Em conversa com o Estadão, Adriana contou mais a respeito do show, relembrou como tomou contato com a canção Naquela Estação, um de seus primeiros sucessos, e sobre como se relaciona com as gerações atuais da música brasileira.

Errante estreou em Portugal e, agora, começou sua trajetória no Brasil. Há diferença entre os países?

Em Portugal há códigos diferentes. Por isso, para a estreia no Brasil, eu senti a necessidade de ensaiar novamente e ajustar o setlist. Lá, eu cantei Corre o Munda (do álbum Só, de 2020) que aqui eu substituí por Livre do Amor, para ter um pedacinho do show que fiz em homenagem a Gal Costa – os fãs ficaram com vontade de ver e eu de fazer (a turnê teve apenas seis shows). Também incluí Jamais Admitirei (do álbum Errante) que eu não sei por que havia ficado de fora em Portugal. E, engraçado, talvez por ter sido a canção que eu não coloquei, era a que as pessoas mais pediam. Isso significa que agora o show tem as 11 canções do disco, o que não é algo fácil de se fazer.

E na recepção do show? Também há diferenças entre os países?

Só mesmo deste código. Quando canto Corre o Munda (a canção que fala sobre Coimbra e o antigo nome do rio Mondego) o público português entende. Aqui, eu teria que fazer uma pausa no show para explicar. E eu quase não falo nesse show. Ele ficou muito fluído. Não tenho vontade de falar. Parece que eu vou estragar o fluxo, sabe?. Só me dirijo ao público para falar sobre a homenagem a Gal.

Atualmente, levar todas as canções inéditas de um disco para a turnê é quase algo de vanguarda, em um tempo em que o público quer ouvir sucessos…

As pessoas já conhecem as canções do disco. Em Portugal, elas cantaram as canções novas, estão familiarizadas com elas. As outras músicas, que fazem parte da minha trajetória e foram sucessos, têm a ver com o tema do disco, que é ser errante, estar em movimento. Esquadros é um grande exemplo: “eu ando pelo mundo”.

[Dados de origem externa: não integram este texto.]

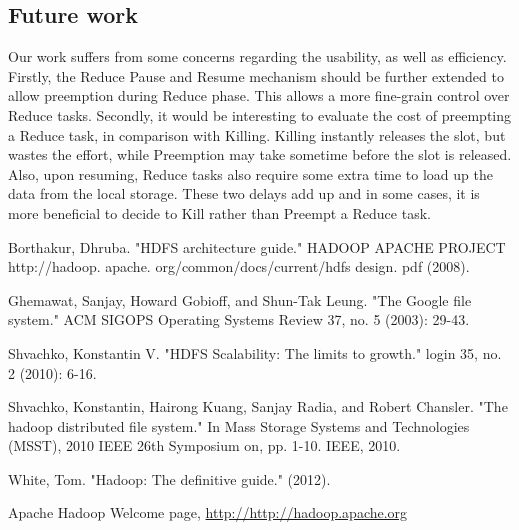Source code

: \documentclass[runningheads,a4paper]{llncs}
\begin{document}
\subsection*{Future work}
Our work suffers from some concerns regarding the usability, as well as efficiency. Firstly, the Reduce Pause and Resume mechanism should be further extended to allow preemption during Reduce phase. This allows a more fine-grain control over Reduce tasks. Secondly, it would be interesting to evaluate the cost of preempting a Reduce task, in comparison with Killing. Killing instantly releases the slot, but wastes the effort, while Preemption may take sometime before the slot is released. Also, upon resuming, Reduce tasks also require some extra time to load up the data from the local storage. These two delays add up and in some cases, it is more beneficial to decide to Kill rather than Preempt a Reduce task.



\begin{thebibliography}{4}

 Borthakur, Dhruba. "HDFS architecture guide." HADOOP APACHE PROJECT http://hadoop. apache. org/common/docs/current/hdfs design. pdf (2008).

 Ghemawat, Sanjay, Howard Gobioff, and Shun-Tak Leung. "The Google file system." ACM SIGOPS Operating Systems Review 37, no. 5 (2003): 29-43.

 Shvachko, Konstantin V. "HDFS Scalability: The limits to growth." login 35, no. 2 (2010): 6-16.

 Shvachko, Konstantin, Hairong Kuang, Sanjay Radia, and Robert Chansler. "The hadoop distributed file system." In Mass Storage Systems and Technologies (MSST), 2010 IEEE 26th Symposium on, pp. 1-10. IEEE, 2010.

 White, Tom. "Hadoop: The definitive guide." (2012).

Apache Hadoop Welcome page, \url{http://http://hadoop.apache.org}

\end{thebibliography}
\end{document}
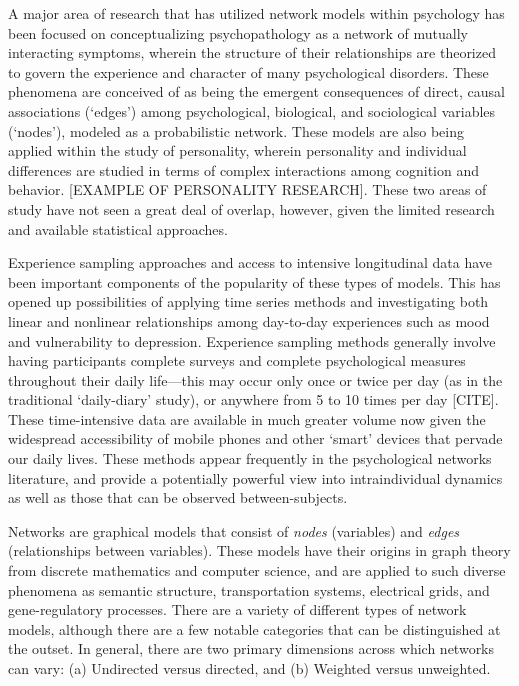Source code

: A major area of research that has utilized network models within psychology has been focused on conceptualizing psychopathology as a network of mutually interacting symptoms, wherein the structure of their relationships are theorized to govern the experience and character of many psychological disorders. These phenomena are conceived of as being the emergent consequences of direct, causal associations (`edges') among psychological, biological, and sociological variables (`nodes'), modeled as a probabilistic network. These models are also being applied within the study of personality, wherein personality and individual differences are studied in terms of complex interactions among cognition and behavior. [EXAMPLE OF PERSONALITY RESEARCH]. These two areas of study have not seen a great deal of overlap, however, given the limited research and available statistical approaches. 

Experience sampling approaches and access to intensive longitudinal data have been important components of the popularity of these types of models. This has opened up possibilities of applying time series methods and investigating both linear and nonlinear relationships among day-to-day experiences such as mood and vulnerability to depression. Experience sampling methods generally involve having participants complete surveys and complete psychological measures throughout their daily life---this may occur only once or twice per day (as in the traditional `daily-diary' study), or anywhere from 5 to 10 times per day [CITE]. These time-intensive data are available in much greater volume now given the widespread accessibility of mobile phones and other `smart' devices that pervade our daily lives. These methods appear frequently in the psychological networks literature, and provide a potentially powerful view into intraindividual dynamics as well as those that can be observed between-subjects. 

Networks are graphical models that consist of \textit{nodes} (variables) and \textit{edges} (relationships between variables). These models have their origins in graph theory from discrete mathematics and computer science, and are applied to such diverse phenomena as semantic structure, transportation systems, electrical grids, and gene-regulatory processes. There are a variety of different types of network models, although there are a few notable categories that can be distinguished at the outset. In general, there are two primary dimensions across which networks can vary: (a) Undirected versus directed, and (b) Weighted versus unweighted. 

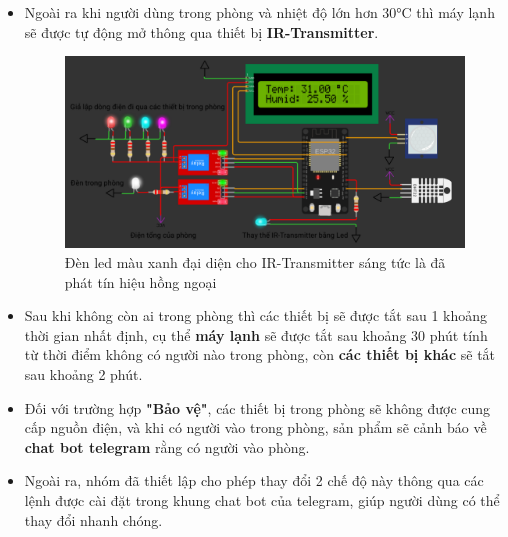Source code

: \documentclass{report}
\begin{document}
\begin{itemize}
    \pagebreak
    \item Ngoài ra khi người dùng trong phòng và nhiệt độ lớn hơn 30°C thì máy lạnh sẽ được tự động mở thông qua thiết bị \textbf{IR-Transmitter}.

    \begin{figure}[!h]
        \centering
        \includegraphics[width=\textwidth, keepaspectratio]{mlanh_mo.png}
        \caption{Đèn led màu xanh đại diện cho IR-Transmitter sáng tức là đã phát tín hiệu hồng ngoại}
    \end{figure}

    \item Sau khi không còn ai trong phòng thì các thiết bị sẽ được tắt sau 1 khoảng thời gian nhất định, cụ thể  \textbf{máy lạnh} sẽ được tắt sau khoảng 30 phút tính từ thời điểm không có người nào trong phòng, còn \textbf{các thiết bị khác} sẽ tắt sau khoảng 2 phút.

    \item Đối với trường hợp \textbf{"Bảo vệ"}, các thiết bị trong phòng sẽ không được cung cấp nguồn điện, và khi có người vào trong phòng, sản phẩm sẽ cảnh báo về \textbf{chat bot telegram} rằng có người vào phòng.

    \item Ngoài ra, nhóm đã thiết lập cho phép thay đổi 2 chế độ này thông qua các lệnh được cài đặt trong khung chat bot của telegram, giúp người dùng có thể thay đổi nhanh chóng.
\end{itemize}


\newpage
\end{document}
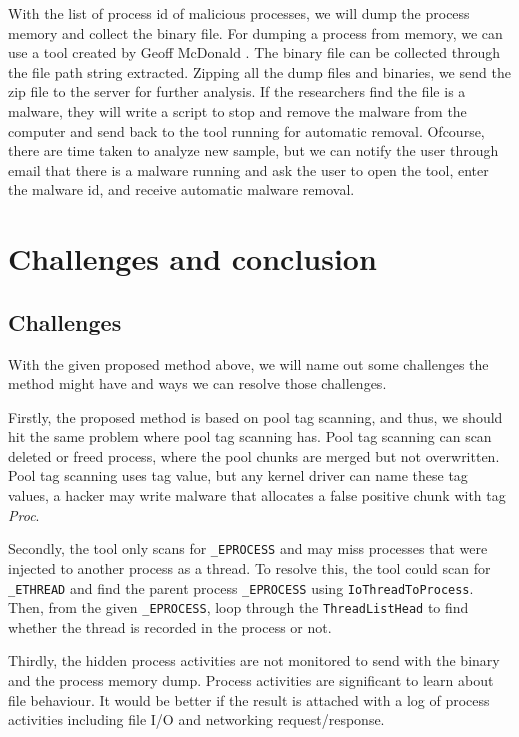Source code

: With the list of process id of malicious processes, we will dump the process memory and collect the binary file. For dumping a process from memory, we can use a tool created by Geoff McDonald \cite{processdump}. The binary file can be collected through the file path string extracted. Zipping all the dump files and binaries, we send the zip file to the server for further analysis. If the researchers find the file is a malware, they will write a script to stop and remove the malware from the computer and send back to the tool running for automatic removal. Ofcourse, there are time taken to analyze new sample, but we can notify the user through email that there is a malware running and ask the user to open the tool, enter the malware id, and receive automatic malware removal.

\chapter[Challenges and conclusion]{Challenges and conclusion}

\section[Challenges]{Challenges}

With the given proposed method above, we will name out some challenges the method might have and ways we can resolve those challenges.

Firstly, the proposed method is based on pool tag scanning, and thus, we should hit the same problem where pool tag scanning has. Pool tag scanning can scan deleted or freed process, where the pool chunks are merged but not overwritten. Pool tag scanning uses tag value, but any kernel driver can name these tag values, a hacker may write malware that allocates a false positive chunk with tag \textit{Proc}.

Secondly, the tool only scans for \texttt{\_EPROCESS} and may miss processes that were injected to another process as a thread. To resolve this, the tool could scan for \texttt{\_ETHREAD} and find the parent process \texttt{\_EPROCESS} using \texttt{IoThreadToProcess}. Then, from the given \texttt{\_EPROCESS}, loop through the \texttt{ThreadListHead} to find whether the thread is recorded in the process or not.

Thirdly, the hidden process activities are not monitored to send with the binary and the process memory dump. Process activities are significant to learn about file behaviour. It would be better if the result is attached with a log of process activities including file I/O and networking request/response.

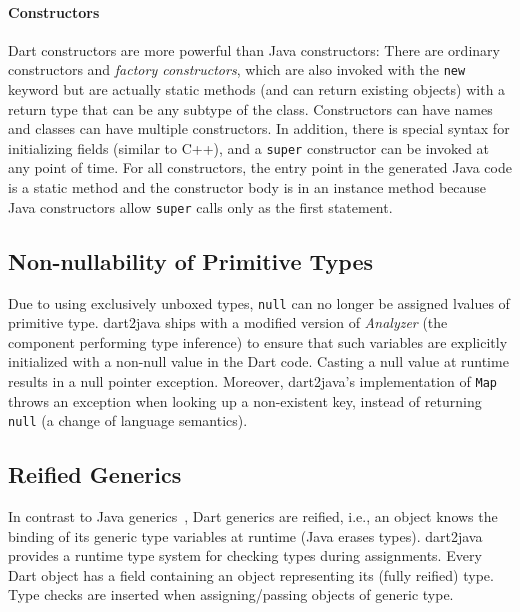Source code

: \documentclass[sigplan]{acmart}
\begin{document}
\paragraph{Constructors}
Dart constructors are more powerful than Java constructors: There are ordinary constructors and \emph{factory constructors}, which are also invoked with the \texttt{new} keyword but are actually static methods (and can return existing objects) with a return type that can be any subtype of the class. Constructors can have names and classes can have multiple constructors. In addition, there is special syntax for initializing fields (similar to C++), and a \texttt{super} constructor can be invoked at any point of time. For all constructors, the entry point in the generated Java code is a static method and the constructor body is in an instance method because Java constructors allow \texttt{super} calls only as the first statement.

\subsection{Non-nullability of Primitive Types}
Due to using exclusively unboxed types, \texttt{null} can no longer be assigned lvalues of primitive type. dart2java ships with a modified version of \emph{Analyzer} (the component performing type inference) to ensure that such variables are explicitly initialized with a non-null value in the Dart code. Casting a null value at runtime results in a null pointer exception. Moreover, dart2java's implementation of \texttt{Map} throws an exception when looking up a non-existent key, instead of returning \texttt{null} (a change of language semantics).

\subsection{Reified Generics}
In contrast to Java generics~\cite{Bracha:1998:MFS:286936.286957}, Dart generics are reified, i.e., an object knows the binding of its generic type variables at runtime (Java erases types). dart2java provides a runtime type system for checking types during assignments. Every Dart object has a field containing an object representing its (fully reified) type. Type checks are inserted when assigning/passing objects of generic type. 
\end{document}
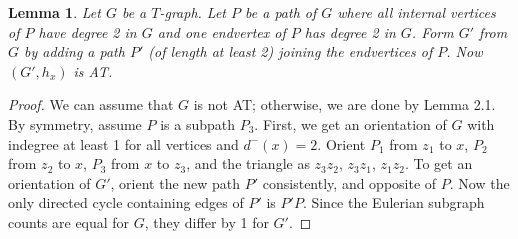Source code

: \documentclass[12pt]{article}
\theoremstyle{plain}
\newtheorem{lem}[thm]{Lemma}
\theoremstyle{definition}
\theoremstyle{remark}
\begin{document}
\begin{lem}\label{AddPathReducible}
Let $G$ be a $T$-graph. Let $P$ be a path of $G$ where all internal
vertices of $P$ have degree 2 in $G$ and one endvertex of $P$ has degree 2 in
$G$.  Form $G'$ from $G$ by adding a path $P'$ (of length at least 2) joining
the endvertices of $P$.  Now $(G', h_x)$ is AT.
\end{lem}
\begin{proof}
We can assume that $G$ is not AT; otherwise, we are done by Lemma 2.1.
By symmetry, assume $P$ is a subpath $P_3$. First, we get an orientation of $G$
with indegree at least 1 for all vertices and $d^-(x) = 2$. Orient $P_1$
from $z_1$ to $x$, $P_2$ from $z_2$ to $x$, $P_3$ from $x$ to $z_3$, and the triangle
as $z_3z_2$, $z_3z_1$, $z_1z_2$.  To get an orientation of $G'$, orient the
new path $P'$ consistently, and opposite of $P$.  Now the only
directed cycle containing edges of $P'$ is $P'P$.  Since the Eulerian subgraph
counts are equal for $G$, they differ by 1 for $G'$. 
\end{proof}


\end{document}

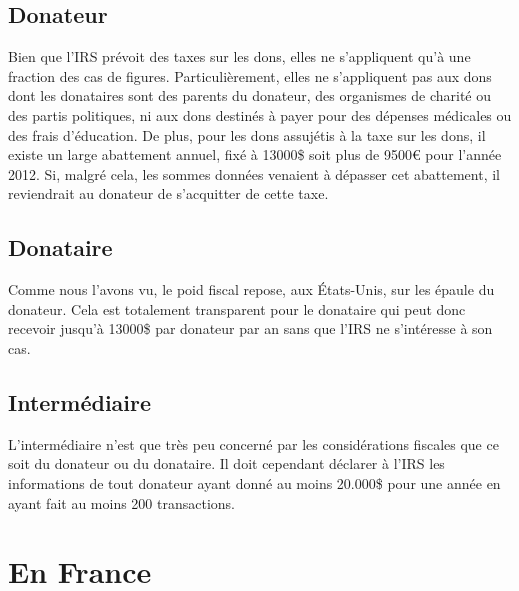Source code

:         \subsection{Donateur}
            Bien que l'IRS prévoit des taxes sur les dons, elles ne
            s'appliquent qu'à une fraction des cas de figures.
            Particulièrement, elles ne s'appliquent pas aux dons dont les
            donataires sont des parents du donateur, des organismes de
            charité ou des partis politiques, ni aux dons destinés à payer
            pour des dépenses médicales ou des frais d'éducation.
            De plus, pour les dons assujétis à la taxe sur les dons, il
            existe un large abattement annuel, fixé à 13000\$ soit plus
            de 9500\euro{} pour l'année 2012. Si, malgré cela, les sommes
            données venaient à dépasser cet abattement, il reviendrait au
            donateur de s'acquitter de cette taxe.
        \subsection{Donataire}
            Comme nous l'avons vu, le poid fiscal repose, aux États-Unis,
            sur les épaule du donateur. Cela est totalement transparent
            pour le donataire qui peut donc recevoir jusqu'à 13000\$
            par donateur par an sans que l'IRS ne s'intéresse à son cas.
        \subsection{Intermédiaire}
            L'intermédiaire n'est que très peu concerné par les
            considérations fiscales que ce soit du donateur ou du donataire.
            Il doit cependant déclarer à l'IRS les informations de
            tout donateur ayant donné au moins 20.000\$ pour une année en
            ayant fait au moins 200 transactions.
    \section{En France}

É libertador poder fazer um show assim, sem obrigatoriedade de colocar tantos sucessos?

Eu fiz isso no Micróbio do Samba. As canções que entraram no show não eram hits meus. Tinham músicas, por exemplo, de Paulinho da Viola. De vez em quando dá para fazer isso.

Você conseguiu levar a sonoridade do disco para o palco, não?

Todo show de disco tem esse desafio. Nem sempre dá para ter todos os instrumentos. O bacana da estrada é ser prático. Nesse, foi mais fácil do que pensei. Tem o pessoal do sopro, que faz o que eu faria no violão. Por isso, não toco violão nesse show.

Você tinha dúvidas se iria cantar Livre do Amor, música sua que a Gal lançou, no show que fez homenagem a ela. Agora, ela aparece também em sua nova turnê. Faça uma balanço sobre como foi cantar Gal e sobre essa canção.

Foi tudo muito incrível. Pude estudar Gal. A trajetória, a técnica, a postura… Eu achava meio cabotino, entre 30 canções, colocar duas minhas em um show sobre Gal. Mas o (produtor) Marcus Preto me convenceu. E, de fato, quando eu cantava Livre do Amor, acontecia algo. Foi uma canção que fiz para ela, nunca gravei. É dela. No Errante fazemos essa música mais próxima do arranjo com que a Gal gravou.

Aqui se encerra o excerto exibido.